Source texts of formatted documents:
==============================
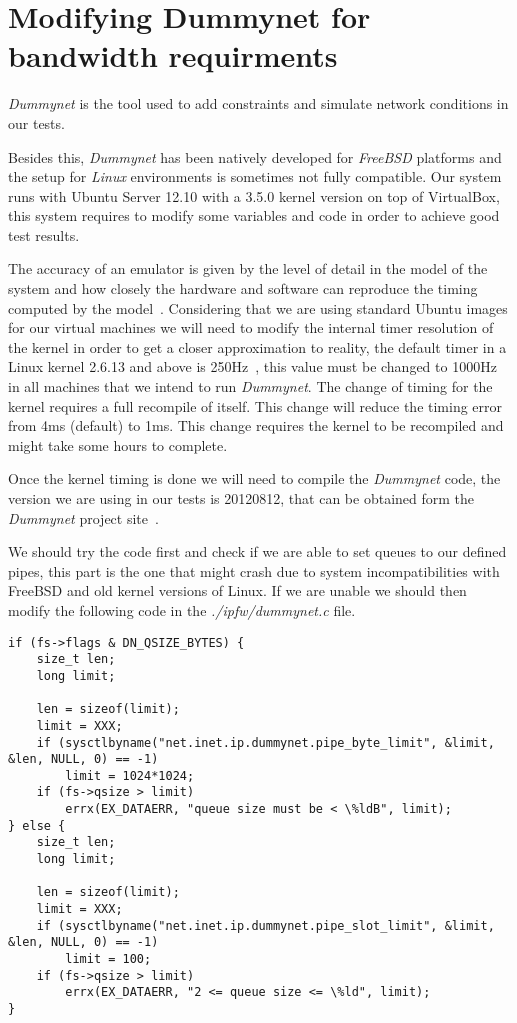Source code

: \section{Modifying Dummynet for bandwidth requirments}
\label{sec:dummynet}

\thispagestyle{empty}

{\it Dummynet} is the tool used to add constraints and simulate network conditions in our tests. 

Besides this, {\it Dummynet} has been natively developed for {\it FreeBSD} platforms and the setup for {\it Linux} environments is sometimes not fully compatible. Our system runs with Ubuntu Server 12.10 with a 3.5.0 kernel version on top of VirtualBox, this system requires to modify some variables and code in order to achieve good test results.

The accuracy of an emulator is given by the level of detail in the model of the system and how closely the hardware and software can reproduce the timing computed by the model~\cite{dummynetRevisited}. Considering that we are using standard Ubuntu images for our virtual machines we will need to modify the internal timer resolution of the kernel in order to get a closer approximation to reality, the default timer in a Linux kernel  2.6.13 and above is 250Hz~\cite{linuxKernelTime}, this value must be changed to 1000Hz in all machines that we intend to run {\it Dummynet}. The change of timing for the kernel requires a full recompile of itself. This change will reduce the timing error from 4ms (default) to 1ms. This change requires the kernel to be recompiled and might take some hours to complete.

Once the kernel timing is done we will need to compile the {\it Dummynet} code, the version we are using in our tests is 20120812, that can be obtained form the {\it Dummynet} project site~\cite{dummynetTool}.

We should try the code first and check if we are able to set queues to our defined pipes, this part is the one that might crash due to system incompatibilities with FreeBSD and old kernel versions of Linux.  If we are unable we should then modify the following code in the {\it ./ipfw/dummynet.c} file.

\begin{lstlisting}
if (fs->flags & DN_QSIZE_BYTES) {
	size_t len;
	long limit;

	len = sizeof(limit);
	limit = XXX;
	if (sysctlbyname("net.inet.ip.dummynet.pipe_byte_limit", &limit, &len, NULL, 0) == -1)
		limit = 1024*1024;
	if (fs->qsize > limit)
		errx(EX_DATAERR, "queue size must be < \%ldB", limit);
} else {
	size_t len;
	long limit;

	len = sizeof(limit);
	limit = XXX;
	if (sysctlbyname("net.inet.ip.dummynet.pipe_slot_limit", &limit, &len, NULL, 0) == -1)
		limit = 100;
	if (fs->qsize > limit)
		errx(EX_DATAERR, "2 <= queue size <= \%ld", limit);
}
\end{lstlisting}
==============================
PROBLEM DETAILS. Each entry shown above must be quoted exactly, with its pictures left out.

WRITTEN ANSWER.
Source code

: \section{Modifying Dummynet for bandwidth requirments}
\label{sec:dummynet}

\thispagestyle{empty}

{\it Dummynet} is the tool used to add constraints and simulate network conditions in our tests. 

Besides this, {\it Dummynet} has been natively developed for {\it FreeBSD} platforms and the setup for {\it Linux} environments is sometimes not fully compatible. Our system runs with Ubuntu Server 12.10 with a 3.5.0 kernel version on top of VirtualBox, this system requires to modify some variables and code in order to achieve good test results.

The accuracy of an emulator is given by the level of detail in the model of the system and how closely the hardware and software can reproduce the timing computed by the model~\cite{dummynetRevisited}. Considering that we are using standard Ubuntu images for our virtual machines we will need to modify the internal timer resolution of the kernel in order to get a closer approximation to reality, the default timer in a Linux kernel  2.6.13 and above is 250Hz~\cite{linuxKernelTime}, this value must be changed to 1000Hz in all machines that we intend to run {\it Dummynet}. The change of timing for the kernel requires a full recompile of itself. This change will reduce the timing error from 4ms (default) to 1ms. This change requires the kernel to be recompiled and might take some hours to complete.

Once the kernel timing is done we will need to compile the {\it Dummynet} code, the version we are using in our tests is 20120812, that can be obtained form the {\it Dummynet} project site~\cite{dummynetTool}.

We should try the code first and check if we are able to set queues to our defined pipes, this part is the one that might crash due to system incompatibilities with FreeBSD and old kernel versions of Linux.  If we are unable we should then modify the following code in the {\it ./ipfw/dummynet.c} file.

\begin{lstlisting}
if (fs->flags & DN_QSIZE_BYTES) {
	size_t len;
	long limit;

	len = sizeof(limit);
	limit = XXX;
	if (sysctlbyname("net.inet.ip.dummynet.pipe_byte_limit", &limit, &len, NULL, 0) == -1)
		limit = 1024*1024;
	if (fs->qsize > limit)
		errx(EX_DATAERR, "queue size must be < \%ldB", limit);
} else {
	size_t len;
	long limit;

	len = sizeof(limit);
	limit = XXX;
	if (sysctlbyname("net.inet.ip.dummynet.pipe_slot_limit", &limit, &len, NULL, 0) == -1)
		limit = 100;
	if (fs->qsize > limit)
		errx(EX_DATAERR, "2 <= queue size <= \%ld", limit);
}
\end{lstlisting}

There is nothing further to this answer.